Barrick Gold Corp.(TSE:ABX, Mkt cap 11.71B, P/E – , Div/yield 0.03/1.04, EPS -3.01, Shares 1.16B) has reported positive cash flow for the second straight quarter after a long period of negative cash flow, the Financial Post reports.
As well as posting solid third quarter earnings, the world’s biggest gold producer also reported to having reduced its cost guidance in the period and said it is edging ever closer to its US$3 billion debt reduction target for 2015.
Adjusted net income in the third quarter exceeded the average analyst estimate at US$131 million, or 11 cents a share.
Barrick’s free cash flow was up from US$26 million in Q2 to US$256 million (not counting a streaming sale), while the net loss in the quarter was US$264 million, due to an impairment tied to the Zaldivar mine.

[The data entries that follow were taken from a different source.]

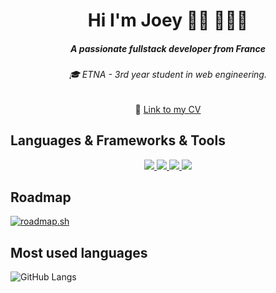
<h1 align="center">Hi I'm Joey 👋🏾 👩🏾‍💻</h1>
<h5 align="center">A passionate fullstack developer from France</h5>
<h6 align="center">🎓 ETNA - 3rd year student in web engineering.</h6>
<p align="center">
  📄 <a href="https://github.com/Joeybervin/Joeybervin/blob/main/CV%20BERVIN%20Joey%20-%20d%C3%A9veloppeuse%20fullstack.pdf" target="_blank">Link to my CV</a>
</p>

## Languages & Frameworks & Tools

<p align="center">
  <a href="https://skillicons.dev">
    <img src="https://skillicons.dev/icons?i=html,css,js,ts,sass,react,nodejs,redux,express,vite,python" />
    <img src="https://skillicons.dev/icons?i=mongodb,postgresql,mysql,docker" />
    <img src="https://skillicons.dev/icons?i=tailwind,bootstrap,vercel,git" />  
    <img src="https://skillicons.dev/icons?i=figma,illustrator" />  
  </a>
</p>

## Roadmap

[![roadmap.sh](https://roadmap.sh/card/wide/6807a39f85af3470eb2ddd84?variant=dark&roadmaps=full-stack%2Capi-design%2Cdocker%2Cdesign-system)](https://roadmap.sh)


## Most used languages

![GitHub Langs](https://github-readme-stats.vercel.app/api/top-langs/?username=Joeybervin&layout=compact&theme=black-gray)


<!--
**Joeybervin/Joeybervin** is a ✨ _special_ ✨ repository because its `README.md` (this file) appears on your GitHub profile.

Here are some ideas to get you started:

- 🔭 I’m currently working on ...
- 🌱 I’m currently learning ...
- 👯 I’m looking to collaborate on ...
- 💬 Ask me about ...
- 📫 How to reach me: ...
- ⚡ Fun fact: ...
-->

The results suggest that the company is pressing on under Chairman John Thornton, in spite of the weak gold marker, the FT notes. Since becoming chairman last year, he has sought to shed non-core assets and replace most of the management team.

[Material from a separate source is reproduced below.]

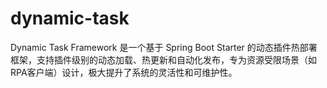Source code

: # dynamic-task
Dynamic Task Framework 是一个基于 Spring Boot Starter 的动态插件热部署框架，支持插件级别的动态加载、热更新和自动化发布，专为资源受限场景（如RPA客户端）设计，极大提升了系统的灵活性和可维护性。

Thornton aims to streamline Barrick back into profit and eliminate the strategic errors that crippled its balance sheet. By cutting its overall debt in the first nine months of the year from US$13.1 billion to US$11.2 billion, it indicates the company is headed in the right direction.
“As we move into 2016 and beyond, we will continue to take prudent steps to strengthen our balance sheet, balancing debt repayments with investments in profitable production that will drive growth in free cash flow,” the miner said in a statement.
However, investors are said to still be concerned about the firm’s balance sheet, as well as the health of the gold market.
Barrick Gold Corp is a Canadian gold mining company with headquarters in Toronto. The Company is engaged in the production and sale of gold and copper, as well as related activities, such as exploration and mine development. The Company operates in segments: eight individual gold mines, Acacia and Pascua-Lama project. The remaining operating segments have been grouped into two other categories: its remaining gold mines and its two copper mines. The Company sells its production in the world market through the distribution channels: gold bullion is sold in the gold spot market; gold and copper concentrate is sold to independent smelting companies, and copper cathode is sold to various manufacturers and traders. The Company has 14 producing gold mines, located in Canada, the United States, Peru, Argentina, Australia, the Dominican Republic and Papua New Guinea. It also holds a 63.9% equity interest in Acacia Mining plc (Acacia) that owns gold mines and exploration properties in Africa.